[Recorded data]
• • •

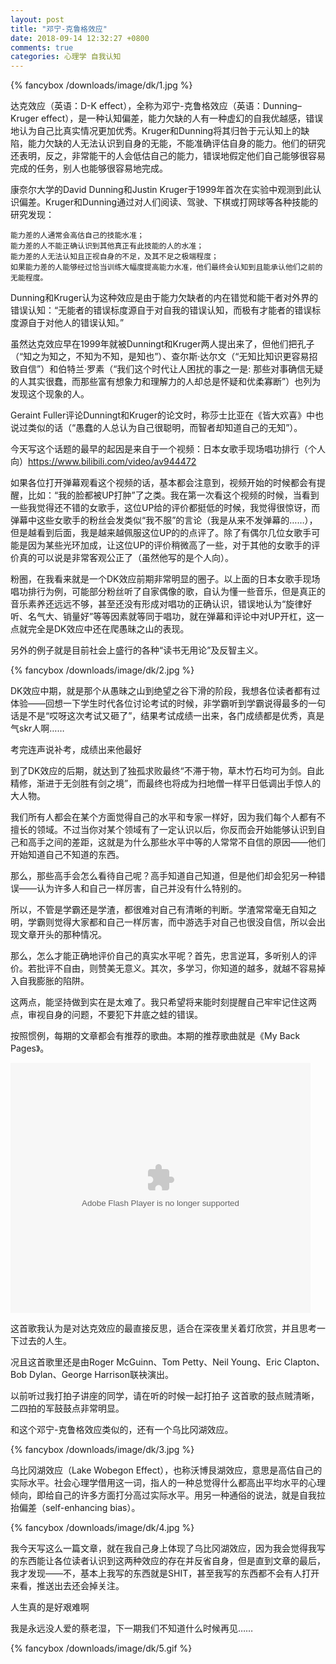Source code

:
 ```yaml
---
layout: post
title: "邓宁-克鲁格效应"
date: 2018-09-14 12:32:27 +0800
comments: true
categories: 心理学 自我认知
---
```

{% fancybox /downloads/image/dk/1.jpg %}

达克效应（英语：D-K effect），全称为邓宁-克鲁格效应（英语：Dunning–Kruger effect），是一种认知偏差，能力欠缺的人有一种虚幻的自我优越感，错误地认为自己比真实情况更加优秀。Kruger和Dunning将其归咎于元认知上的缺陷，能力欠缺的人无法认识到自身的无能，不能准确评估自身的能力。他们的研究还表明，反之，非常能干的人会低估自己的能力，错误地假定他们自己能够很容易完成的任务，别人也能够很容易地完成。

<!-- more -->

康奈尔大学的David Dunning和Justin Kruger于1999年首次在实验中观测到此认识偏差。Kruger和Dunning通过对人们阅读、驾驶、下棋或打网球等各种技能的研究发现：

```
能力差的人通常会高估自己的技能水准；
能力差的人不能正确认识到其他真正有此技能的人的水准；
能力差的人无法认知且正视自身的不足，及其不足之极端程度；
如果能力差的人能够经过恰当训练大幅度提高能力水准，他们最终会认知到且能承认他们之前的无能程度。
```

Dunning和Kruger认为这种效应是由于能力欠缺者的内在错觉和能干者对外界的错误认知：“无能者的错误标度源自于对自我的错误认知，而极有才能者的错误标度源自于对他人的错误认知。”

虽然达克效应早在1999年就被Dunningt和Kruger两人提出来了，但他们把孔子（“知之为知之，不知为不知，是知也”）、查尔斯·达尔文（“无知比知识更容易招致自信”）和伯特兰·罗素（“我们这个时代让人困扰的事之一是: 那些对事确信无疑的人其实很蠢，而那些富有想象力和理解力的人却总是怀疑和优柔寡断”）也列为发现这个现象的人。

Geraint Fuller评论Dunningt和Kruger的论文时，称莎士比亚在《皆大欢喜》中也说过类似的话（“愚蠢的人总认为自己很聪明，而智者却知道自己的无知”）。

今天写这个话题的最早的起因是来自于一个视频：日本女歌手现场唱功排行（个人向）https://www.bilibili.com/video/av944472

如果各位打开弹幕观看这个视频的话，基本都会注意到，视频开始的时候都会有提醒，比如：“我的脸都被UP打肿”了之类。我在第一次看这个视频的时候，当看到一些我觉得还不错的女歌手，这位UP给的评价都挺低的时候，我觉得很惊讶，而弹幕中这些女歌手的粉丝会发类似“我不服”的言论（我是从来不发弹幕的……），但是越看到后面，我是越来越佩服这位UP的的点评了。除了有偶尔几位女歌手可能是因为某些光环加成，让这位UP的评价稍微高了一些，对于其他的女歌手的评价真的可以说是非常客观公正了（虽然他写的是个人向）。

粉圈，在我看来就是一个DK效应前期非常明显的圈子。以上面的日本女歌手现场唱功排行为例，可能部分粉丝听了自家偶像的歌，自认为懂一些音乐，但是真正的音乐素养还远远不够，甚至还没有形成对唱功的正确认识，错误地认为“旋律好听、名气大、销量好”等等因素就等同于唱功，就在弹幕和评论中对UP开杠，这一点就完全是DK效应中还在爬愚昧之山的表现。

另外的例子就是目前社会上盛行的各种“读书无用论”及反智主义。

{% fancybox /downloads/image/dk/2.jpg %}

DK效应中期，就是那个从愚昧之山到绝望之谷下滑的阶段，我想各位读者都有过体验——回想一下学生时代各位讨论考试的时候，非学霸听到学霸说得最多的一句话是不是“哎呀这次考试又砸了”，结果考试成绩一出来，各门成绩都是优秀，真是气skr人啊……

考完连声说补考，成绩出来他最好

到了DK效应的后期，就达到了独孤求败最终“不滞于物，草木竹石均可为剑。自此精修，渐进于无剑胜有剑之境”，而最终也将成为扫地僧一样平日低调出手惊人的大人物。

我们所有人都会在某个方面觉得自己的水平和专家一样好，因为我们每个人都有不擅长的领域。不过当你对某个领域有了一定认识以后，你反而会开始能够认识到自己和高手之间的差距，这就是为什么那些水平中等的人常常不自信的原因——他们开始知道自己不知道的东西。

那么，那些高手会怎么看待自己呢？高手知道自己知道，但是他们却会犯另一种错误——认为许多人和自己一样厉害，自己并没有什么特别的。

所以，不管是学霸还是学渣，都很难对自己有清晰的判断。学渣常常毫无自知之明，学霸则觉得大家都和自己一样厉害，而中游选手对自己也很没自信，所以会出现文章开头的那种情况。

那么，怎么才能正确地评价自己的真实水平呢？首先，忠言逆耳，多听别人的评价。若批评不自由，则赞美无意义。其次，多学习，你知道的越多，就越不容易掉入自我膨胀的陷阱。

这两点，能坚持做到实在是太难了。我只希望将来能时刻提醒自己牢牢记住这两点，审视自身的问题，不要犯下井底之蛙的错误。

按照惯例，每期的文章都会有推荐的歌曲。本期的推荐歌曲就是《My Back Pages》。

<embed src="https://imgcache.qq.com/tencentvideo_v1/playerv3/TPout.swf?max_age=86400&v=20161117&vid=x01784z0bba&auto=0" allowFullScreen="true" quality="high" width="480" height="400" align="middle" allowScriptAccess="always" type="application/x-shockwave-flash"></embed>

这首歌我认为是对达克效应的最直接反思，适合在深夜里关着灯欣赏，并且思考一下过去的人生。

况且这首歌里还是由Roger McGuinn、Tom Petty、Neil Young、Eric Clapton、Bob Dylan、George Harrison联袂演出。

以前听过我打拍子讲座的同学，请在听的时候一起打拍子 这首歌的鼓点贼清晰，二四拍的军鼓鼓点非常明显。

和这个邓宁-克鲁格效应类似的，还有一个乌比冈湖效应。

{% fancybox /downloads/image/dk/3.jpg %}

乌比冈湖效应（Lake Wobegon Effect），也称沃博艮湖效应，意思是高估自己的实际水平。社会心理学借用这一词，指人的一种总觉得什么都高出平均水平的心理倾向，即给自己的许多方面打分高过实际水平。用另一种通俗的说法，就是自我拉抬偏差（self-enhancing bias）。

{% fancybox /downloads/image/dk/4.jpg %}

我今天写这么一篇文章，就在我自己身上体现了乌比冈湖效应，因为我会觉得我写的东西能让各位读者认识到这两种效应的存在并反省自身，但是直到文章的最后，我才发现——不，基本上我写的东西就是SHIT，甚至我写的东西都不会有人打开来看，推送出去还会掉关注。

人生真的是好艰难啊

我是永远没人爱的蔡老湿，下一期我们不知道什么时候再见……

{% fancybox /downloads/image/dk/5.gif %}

• • •

All that is needed is an exact copy of the lines from the top of the entries through the line containing "那么，那些高手会怎么看待自己", pictures left out.

Source code

:
 ```yaml
---
layout: post
title: "邓宁-克鲁格效应"
date: 2018-09-14 12:32:27 +0800
comments: true
categories: 心理学 自我认知
---
```

{% fancybox /downloads/image/dk/1.jpg %}

达克效应（英语：D-K effect），全称为邓宁-克鲁格效应（英语：Dunning–Kruger effect），是一种认知偏差，能力欠缺的人有一种虚幻的自我优越感，错误地认为自己比真实情况更加优秀。Kruger和Dunning将其归咎于元认知上的缺陷，能力欠缺的人无法认识到自身的无能，不能准确评估自身的能力。他们的研究还表明，反之，非常能干的人会低估自己的能力，错误地假定他们自己能够很容易完成的任务，别人也能够很容易地完成。

<!-- more -->

康奈尔大学的David Dunning和Justin Kruger于1999年首次在实验中观测到此认识偏差。Kruger和Dunning通过对人们阅读、驾驶、下棋或打网球等各种技能的研究发现：

```
能力差的人通常会高估自己的技能水准；
能力差的人不能正确认识到其他真正有此技能的人的水准；
能力差的人无法认知且正视自身的不足，及其不足之极端程度；
如果能力差的人能够经过恰当训练大幅度提高能力水准，他们最终会认知到且能承认他们之前的无能程度。
```

Dunning和Kruger认为这种效应是由于能力欠缺者的内在错觉和能干者对外界的错误认知：“无能者的错误标度源自于对自我的错误认知，而极有才能者的错误标度源自于对他人的错误认知。”

虽然达克效应早在1999年就被Dunningt和Kruger两人提出来了，但他们把孔子（“知之为知之，不知为不知，是知也”）、查尔斯·达尔文（“无知比知识更容易招致自信”）和伯特兰·罗素（“我们这个时代让人困扰的事之一是: 那些对事确信无疑的人其实很蠢，而那些富有想象力和理解力的人却总是怀疑和优柔寡断”）也列为发现这个现象的人。

Geraint Fuller评论Dunningt和Kruger的论文时，称莎士比亚在《皆大欢喜》中也说过类似的话（“愚蠢的人总认为自己很聪明，而智者却知道自己的无知”）。

今天写这个话题的最早的起因是来自于一个视频：日本女歌手现场唱功排行（个人向）https://www.bilibili.com/video/av944472

如果各位打开弹幕观看这个视频的话，基本都会注意到，视频开始的时候都会有提醒，比如：“我的脸都被UP打肿”了之类。我在第一次看这个视频的时候，当看到一些我觉得还不错的女歌手，这位UP给的评价都挺低的时候，我觉得很惊讶，而弹幕中这些女歌手的粉丝会发类似“我不服”的言论（我是从来不发弹幕的……），但是越看到后面，我是越来越佩服这位UP的的点评了。除了有偶尔几位女歌手可能是因为某些光环加成，让这位UP的评价稍微高了一些，对于其他的女歌手的评价真的可以说是非常客观公正了（虽然他写的是个人向）。

粉圈，在我看来就是一个DK效应前期非常明显的圈子。以上面的日本女歌手现场唱功排行为例，可能部分粉丝听了自家偶像的歌，自认为懂一些音乐，但是真正的音乐素养还远远不够，甚至还没有形成对唱功的正确认识，错误地认为“旋律好听、名气大、销量好”等等因素就等同于唱功，就在弹幕和评论中对UP开杠，这一点就完全是DK效应中还在爬愚昧之山的表现。

另外的例子就是目前社会上盛行的各种“读书无用论”及反智主义。

{% fancybox /downloads/image/dk/2.jpg %}

DK效应中期，就是那个从愚昧之山到绝望之谷下滑的阶段，我想各位读者都有过体验——回想一下学生时代各位讨论考试的时候，非学霸听到学霸说得最多的一句话是不是“哎呀这次考试又砸了”，结果考试成绩一出来，各门成绩都是优秀，真是气skr人啊……

考完连声说补考，成绩出来他最好

到了DK效应的后期，就达到了独孤求败最终“不滞于物，草木竹石均可为剑。自此精修，渐进于无剑胜有剑之境”，而最终也将成为扫地僧一样平日低调出手惊人的大人物。

我们所有人都会在某个方面觉得自己的水平和专家一样好，因为我们每个人都有不擅长的领域。不过当你对某个领域有了一定认识以后，你反而会开始能够认识到自己和高手之间的差距，这就是为什么那些水平中等的人常常不自信的原因——他们开始知道自己不知道的东西。

那么，那些高手会怎么看待自己呢？高手知道自己知道，但是他们却会犯另一种错误——认为许多人和自己一样厉害，自己并没有什么特别的。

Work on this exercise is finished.